Aim of the exercise.
From the entries below, please gather each line containing the string "real".

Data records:
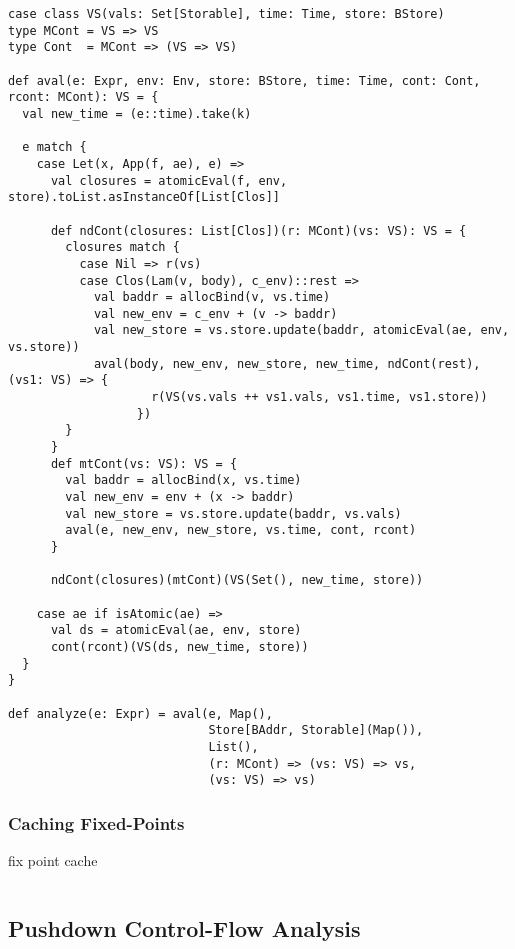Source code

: \documentclass[acmsmall,review,anonymous]{acmart}\settopmatter{printfolios=true,printccs=false,printacmref=false}
\begin{document}
\begin{lstlisting}
case class VS(vals: Set[Storable], time: Time, store: BStore)
type MCont = VS => VS
type Cont  = MCont => (VS => VS)

def aval(e: Expr, env: Env, store: BStore, time: Time, cont: Cont, rcont: MCont): VS = {
  val new_time = (e::time).take(k)

  e match {
    case Let(x, App(f, ae), e) =>
      val closures = atomicEval(f, env, store).toList.asInstanceOf[List[Clos]]

      def ndCont(closures: List[Clos])(r: MCont)(vs: VS): VS = {
        closures match {
          case Nil => r(vs)
          case Clos(Lam(v, body), c_env)::rest =>
            val baddr = allocBind(v, vs.time)
            val new_env = c_env + (v -> baddr)
            val new_store = vs.store.update(baddr, atomicEval(ae, env, vs.store))
            aval(body, new_env, new_store, new_time, ndCont(rest), (vs1: VS) => {
                    r(VS(vs.vals ++ vs1.vals, vs1.time, vs1.store))
                  })
        }
      }
      def mtCont(vs: VS): VS = {
        val baddr = allocBind(x, vs.time)
        val new_env = env + (x -> baddr)
        val new_store = vs.store.update(baddr, vs.vals)
        aval(e, new_env, new_store, vs.time, cont, rcont)
      }

      ndCont(closures)(mtCont)(VS(Set(), new_time, store))

    case ae if isAtomic(ae) =>
      val ds = atomicEval(ae, env, store)
      cont(rcont)(VS(ds, new_time, store))
  }
}

def analyze(e: Expr) = aval(e, Map(),
                            Store[BAddr, Storable](Map()),
                            List(),
                            (r: MCont) => (vs: VS) => vs,
                            (vs: VS) => vs)

\end{lstlisting}

\subsubsection{Caching Fixed-Points}

fix point cache

\begin{lstlisting}
\end{lstlisting}

\subsection{Pushdown Control-Flow Analysis}
\end{document}
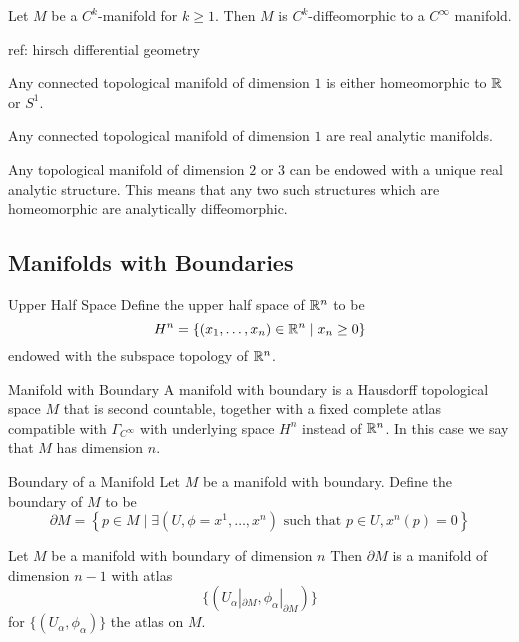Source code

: \documentclass[a4paper]{article}
\begin{document}
\begin{thm}{}{} Let $M$ be a $C^k$-manifold for $k\geq 1$. Then $M$ is $C^k$-diffeomorphic to a $C^\infty$ manifold. 
\end{thm}

ref: hirsch differential geometry

\begin{thm}{}{} Any connected topological manifold of dimension $1$ is either homeomorphic to $\mathbb{R}$ or $S^1$. 
\end{thm}

\begin{thm}{}{} Any connected topological manifold of dimension $1$ are real analytic manifolds. 
\end{thm}

\begin{thm}{}{} Any topological manifold of dimension $2$ or $3$ can be endowed with a unique real analytic structure. This means that any two such structures which are homeomorphic are analytically diffeomorphic. 
\end{thm}

\subsection{Manifolds with Boundaries}
\begin{defn}{Upper Half Space}{} Define the upper half space of $\mathbb{R}^n$ to be $$H^n=\{(x_1,\dots,x_n)\in\mathbb{R}^n\;|\;x_n\geq 0\}$$ endowed with the subspace topology of $\mathbb{R}^n$. 
\end{defn}

\begin{defn}{Manifold with Boundary}{} A manifold with boundary is a Hausdorff topological space $M$ that is second countable, together with a fixed complete atlas compatible with $\Gamma_{C^\infty}$ with underlying space $H^n$ instead of $\mathbb{R}^n$. In this case we say that $M$ has dimension $n$. 
\end{defn}

\begin{defn}{Boundary of a Manifold}{} Let $M$ be a manifold with boundary. Define the boundary of $M$ to be $$\partial M=\left\{p\in M\;|\;\exists(U,\phi=x^1,\dots,x^n)\text{ such that }p\in U, x^n(p)=0\right\}$$
\end{defn}

\begin{prp}{}{} Let $M$ be a manifold with boundary of dimension $n$ Then $\partial M$ is a manifold of dimension $n-1$ with atlas $$\{(U_\alpha|_{\partial M},\phi_\alpha|_{\partial M})\}$$ for $\{(U_\alpha,\phi_\alpha)\}$ the atlas on $M$. 
\end{prp}
\end{document}
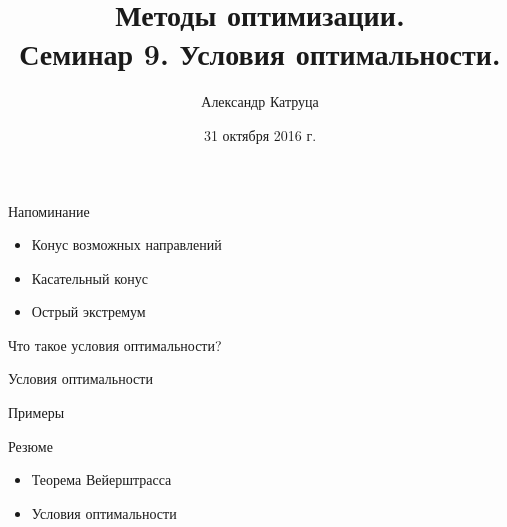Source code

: \documentclass[12pt,russian]{beamer}
\title[Семинар 9]{Методы оптимизации. \\
 Семинар 9. Условия оптимальности.}
\author{Александр Катруца}
\institute{Московский физико-технический институт,\\
Факультет Управления и Прикладной Математики}
\date{31 октября 2016 г.}
\begin{document}
\begin{frame}
\maketitle
\end{frame}

\begin{frame}{Напоминание}
\begin{itemize}
\item Конус возможных направлений
\item Касательный конус
\item Острый экстремум
\end{itemize}
\end{frame}

\begin{frame}{Что такое условия оптимальности?}

\end{frame}

\begin{frame}{Условия оптимальности}

\end{frame}

\begin{frame}{Примеры}

\end{frame}

\begin{frame}{Резюме}
\begin{itemize}
\item Теорема Вейерштрасса
\item Условия оптимальности
\end{itemize}
\end{frame}
\end{document}

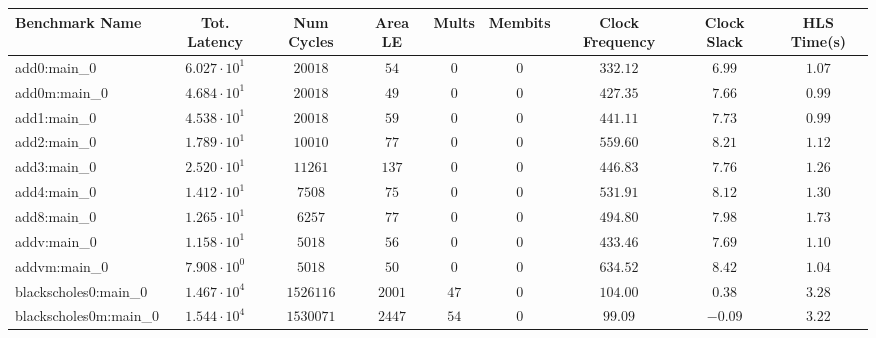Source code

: \begin{tabular}{|l|c|c|c|c|c|c|c|c|}
\hline
Benchmark Name                 & Tot. Latency           & Num Cycles   & Area LE    & Mults    & Membits      & Clock Frequency & Clock Slack & HLS Time(s) \\
\hline
add0:main\_0                   & $ 6.027 \cdot 10^{1} $ & $ 20018    $ & $ 54     $ & $ 0    $ & $ 0        $ & $ 332.12      $ & $ 6.99    $ & $ 1.07    $ \\
add0m:main\_0                  & $ 4.684 \cdot 10^{1} $ & $ 20018    $ & $ 49     $ & $ 0    $ & $ 0        $ & $ 427.35      $ & $ 7.66    $ & $ 0.99    $ \\
add1:main\_0                   & $ 4.538 \cdot 10^{1} $ & $ 20018    $ & $ 59     $ & $ 0    $ & $ 0        $ & $ 441.11      $ & $ 7.73    $ & $ 0.99    $ \\
add2:main\_0                   & $ 1.789 \cdot 10^{1} $ & $ 10010    $ & $ 77     $ & $ 0    $ & $ 0        $ & $ 559.60      $ & $ 8.21    $ & $ 1.12    $ \\
add3:main\_0                   & $ 2.520 \cdot 10^{1} $ & $ 11261    $ & $ 137    $ & $ 0    $ & $ 0        $ & $ 446.83      $ & $ 7.76    $ & $ 1.26    $ \\
add4:main\_0                   & $ 1.412 \cdot 10^{1} $ & $ 7508     $ & $ 75     $ & $ 0    $ & $ 0        $ & $ 531.91      $ & $ 8.12    $ & $ 1.30    $ \\
add8:main\_0                   & $ 1.265 \cdot 10^{1} $ & $ 6257     $ & $ 77     $ & $ 0    $ & $ 0        $ & $ 494.80      $ & $ 7.98    $ & $ 1.73    $ \\
addv:main\_0                   & $ 1.158 \cdot 10^{1} $ & $ 5018     $ & $ 56     $ & $ 0    $ & $ 0        $ & $ 433.46      $ & $ 7.69    $ & $ 1.10    $ \\
addvm:main\_0                  & $ 7.908 \cdot 10^{0} $ & $ 5018     $ & $ 50     $ & $ 0    $ & $ 0        $ & $ 634.52      $ & $ 8.42    $ & $ 1.04    $ \\
blackscholes0:main\_0          & $ 1.467 \cdot 10^{4} $ & $ 1526116  $ & $ 2001   $ & $ 47   $ & $ 0        $ & $ 104.00      $ & $ 0.38    $ & $ 3.28    $ \\
blackscholes0m:main\_0         & $ 1.544 \cdot 10^{4} $ & $ 1530071  $ & $ 2447   $ & $ 54   $ & $ 0        $ & $ 99.09       $ & $ -0.09   $ & $ 3.22    $ \\

\end{tabular}
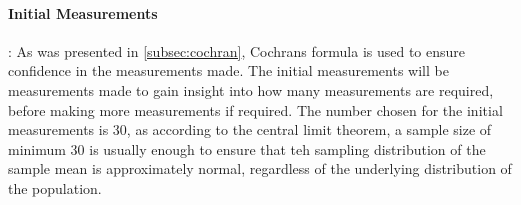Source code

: 

\paragraph{Initial Measurements}: As was presented in \cref{subsec:cochran}, Cochrans formula is used to ensure confidence in the measurements made. The initial measurements will be measurements made to gain insight into how many measurements are required, before making more measurements if required. The number chosen for the initial measurements is 30, as according to the central limit theorem, a sample size of minimum 30 is usually enough to ensure that teh sampling distribution of the sample mean is approximately normal, regardless of the underlying distribution of the population.\cite{central-limit-theorem}





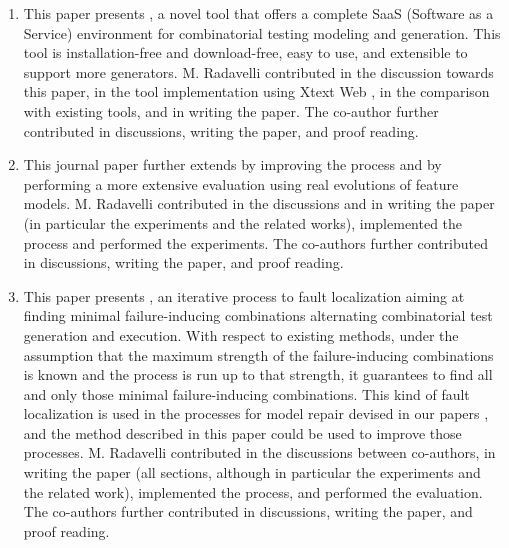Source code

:\begin{enumerate}
	\item \cite{IWCTGargantini2018} 
	
	This paper presents \ctwedge, a novel tool that offers a complete SaaS (Software as a Service) environment for combinatorial testing modeling and generation. This tool is installation-free and download-free, easy to use, and extensible to support more generators.
	M. Radavelli contributed in the discussion towards this paper, in the tool implementation using Xtext Web \cite{Eysholdt:2010,xtext}, in the comparison with existing tools, and in writing the paper.
	The co-author further contributed in discussions, writing the paper, and proof reading.

	\item \cite{arcaini2019achieving} 	
	
	This journal paper further extends \cite{arcaini_evolutionary_2018} by improving the process and by performing a more extensive evaluation using real evolutions of feature models.
	M. Radavelli contributed in the discussions and in writing the paper (in particular the experiments and the related works), implemented the process and performed the experiments.
	The co-authors further contributed in discussions, writing the paper, and proof reading.
	
	\item \cite{iwct19} 

	This paper presents \mix, an iterative process to fault localization aiming at finding minimal failure-inducing combinations alternating combinatorial test generation and execution. With respect to existing methods, under the assumption that the maximum strength of the failure-inducing combinations is known and the process is run up to that strength, it guarantees to find all and only those minimal failure-inducing combinations.
	This kind of fault localization is used in the processes for model repair devised in our papers \cite{gargantini_combinatorial_2017,IWCTGargantini2018,garn2019}, and the method
	described in this paper could be used to improve those processes.
	M. Radavelli contributed in the discussions between co-authors, in writing the paper (all sections, although in particular the experiments and the related work), implemented the process, and performed the evaluation.
	The co-authors further contributed in discussions, writing the paper, and proof reading.
	
	
		

\end{enumerate}
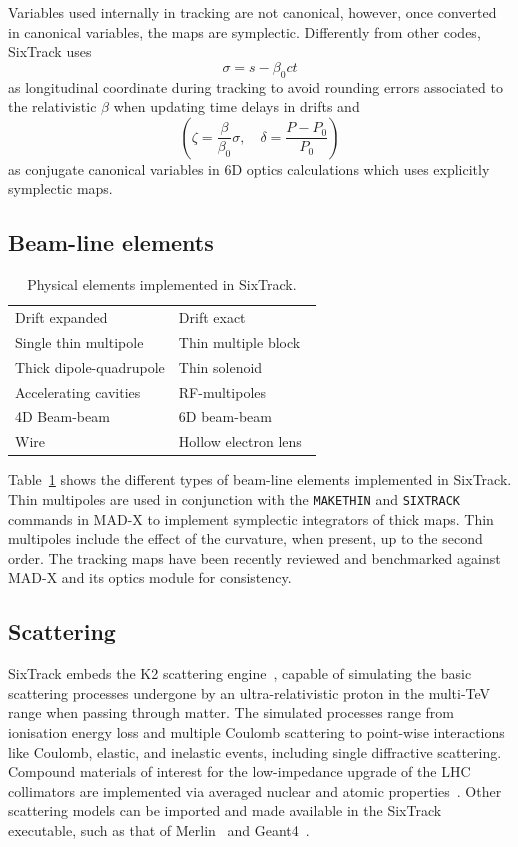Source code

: \documentclass[a4paper,
              ]{jacow}
\begin{document}
Variables used internally in tracking are not canonical, however, once converted in canonical variables, the maps are symplectic.
Differently from other codes, SixTrack uses
\[
\sigma=s - \beta_0 c t
\]
as longitudinal coordinate during tracking to avoid rounding errors associated to the relativistic $\beta$ when updating time delays in drifts and
\[
\left(\zeta=\frac{\beta}{\beta_0} \sigma, \quad \delta=\frac{P-P_0}{P_0}\right)
\]
as conjugate canonical variables in 6D optics calculations which uses explicitly symplectic maps.


\subsection{Beam-line elements}

\begin{table}[ht]
    \centering
    \begin{tabular}{l|l}
        \hline
         Drift expanded & Drift exact~\cite{fjellstrom13} \\
         Single thin multipole &  Thin multiple block \\
         Thick dipole-quadrupole & Thin solenoid \\
         Accelerating cavities &  RF-multipoles~\cite{rf_multipoles}\\
         4D Beam-beam & 6D beam-beam~\cite{beam_beam}\\
         Wire~\cite{wire3} & Hollow electron lens~\cite{elens,elens3}\\
         \hline
    \end{tabular}
    \caption{Physical elements implemented in SixTrack.}
    \label{tab:tracking_elements}
\end{table}

Table~\ref{tab:tracking_elements} shows the different types of beam-line elements implemented in SixTrack. Thin multipoles are used in conjunction with the \texttt{MAKETHIN} and \texttt{SIXTRACK}  commands in MAD-X to implement symplectic integrators of thick maps.
Thin multipoles include the effect of the curvature, when present, up to the second order. The tracking maps have been recently reviewed and benchmarked against MAD-X and its optics module for consistency.

\subsection{Scattering}
SixTrack embeds the K2 scattering engine~\cite{K2,CTambascoThesis}, capable of simulating the basic scattering processes undergone by an ultra-relativistic proton in the multi-TeV range when passing through matter. The simulated processes range from ionisation energy loss and multiple Coulomb scattering to point-wise interactions like Coulomb, elastic, and inelastic events, including single diffractive scattering. Compound materials of interest for the low-impedance upgrade of the LHC collimators are implemented via averaged nuclear and atomic properties~\cite{EQuarantaThesis}. Other scattering models can be imported and made available in the SixTrack executable, such as  that of Merlin~\cite{merlin} and Geant4~\cite{geant4, MolsonIPAC17}.
\end{document}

Result for this task.
\begin{thm}{}{} Any connected topological manifold of dimension $1$ are real analytic manifolds. 
\begin{thm}{}{} Any topological manifold of dimension $2$ or $3$ can be endowed with a unique real analytic structure. This means that any two such structures which are homeomorphic are analytically diffeomorphic. 
	This journal paper further extends \cite{arcaini_evolutionary_2018} by improving the process and by performing a more extensive evaluation using real evolutions of feature models.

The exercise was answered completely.